Aim of the task =>
Please return, word for word, the line containing "available for it.)" and each line after it through the end of the data below, and nothing else.

Entries taken from a collection =>
#####

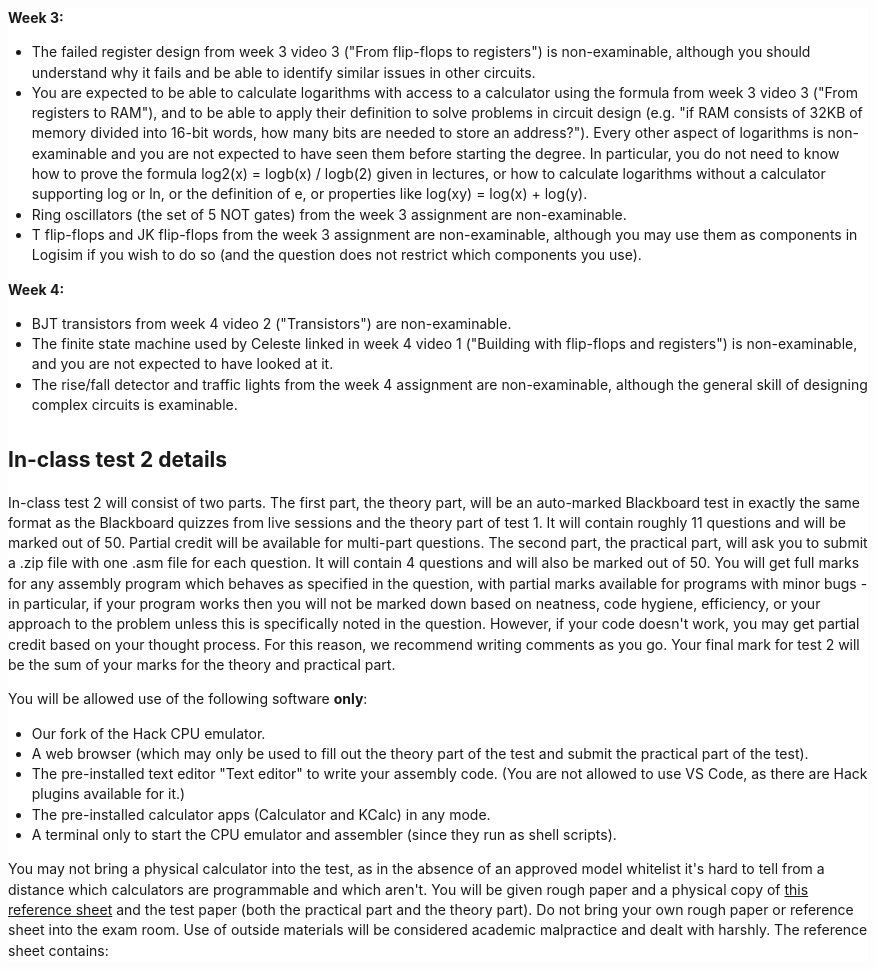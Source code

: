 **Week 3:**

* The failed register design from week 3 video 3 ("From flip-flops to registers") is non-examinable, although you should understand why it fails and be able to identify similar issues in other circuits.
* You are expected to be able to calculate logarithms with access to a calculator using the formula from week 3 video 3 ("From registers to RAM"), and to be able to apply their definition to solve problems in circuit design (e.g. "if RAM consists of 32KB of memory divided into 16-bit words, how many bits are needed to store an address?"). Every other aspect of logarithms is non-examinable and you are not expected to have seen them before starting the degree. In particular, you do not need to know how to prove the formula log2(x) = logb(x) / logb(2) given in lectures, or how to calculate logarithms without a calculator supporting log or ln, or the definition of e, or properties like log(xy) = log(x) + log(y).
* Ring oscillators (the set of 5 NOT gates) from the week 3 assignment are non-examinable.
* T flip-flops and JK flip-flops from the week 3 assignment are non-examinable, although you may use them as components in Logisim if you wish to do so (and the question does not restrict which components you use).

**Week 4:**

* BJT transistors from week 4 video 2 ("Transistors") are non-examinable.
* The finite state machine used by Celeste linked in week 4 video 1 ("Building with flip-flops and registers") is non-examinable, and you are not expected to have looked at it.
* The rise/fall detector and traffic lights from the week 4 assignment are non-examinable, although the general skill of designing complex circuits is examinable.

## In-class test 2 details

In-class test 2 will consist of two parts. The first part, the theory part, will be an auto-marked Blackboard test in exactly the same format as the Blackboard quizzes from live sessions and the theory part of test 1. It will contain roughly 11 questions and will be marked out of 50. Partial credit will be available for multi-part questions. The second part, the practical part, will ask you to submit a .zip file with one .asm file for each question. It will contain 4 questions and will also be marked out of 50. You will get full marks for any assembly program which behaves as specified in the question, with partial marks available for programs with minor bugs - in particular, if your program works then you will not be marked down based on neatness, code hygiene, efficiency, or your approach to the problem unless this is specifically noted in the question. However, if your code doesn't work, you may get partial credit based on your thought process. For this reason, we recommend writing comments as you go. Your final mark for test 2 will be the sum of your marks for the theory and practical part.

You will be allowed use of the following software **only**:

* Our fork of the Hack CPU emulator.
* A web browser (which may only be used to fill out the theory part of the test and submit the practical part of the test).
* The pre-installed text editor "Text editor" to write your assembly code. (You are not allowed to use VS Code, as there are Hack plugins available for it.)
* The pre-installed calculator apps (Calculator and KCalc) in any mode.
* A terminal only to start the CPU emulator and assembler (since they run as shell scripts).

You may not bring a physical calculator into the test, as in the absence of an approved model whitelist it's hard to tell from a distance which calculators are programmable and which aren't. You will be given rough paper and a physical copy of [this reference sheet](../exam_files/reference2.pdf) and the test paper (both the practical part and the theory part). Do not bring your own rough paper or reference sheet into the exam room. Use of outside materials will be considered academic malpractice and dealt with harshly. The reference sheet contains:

#####

Task response =>
* The pre-installed text editor "Text editor" to write your assembly code. (You are not allowed to use VS Code, as there are Hack plugins available for it.)
* The pre-installed calculator apps (Calculator and KCalc) in any mode.
* A terminal only to start the CPU emulator and assembler (since they run as shell scripts).

You may not bring a physical calculator into the test, as in the absence of an approved model whitelist it's hard to tell from a distance which calculators are programmable and which aren't. You will be given rough paper and a physical copy of [this reference sheet](../exam_files/reference2.pdf) and the test paper (both the practical part and the theory part). Do not bring your own rough paper or reference sheet into the exam room. Use of outside materials will be considered academic malpractice and dealt with harshly. The reference sheet contains:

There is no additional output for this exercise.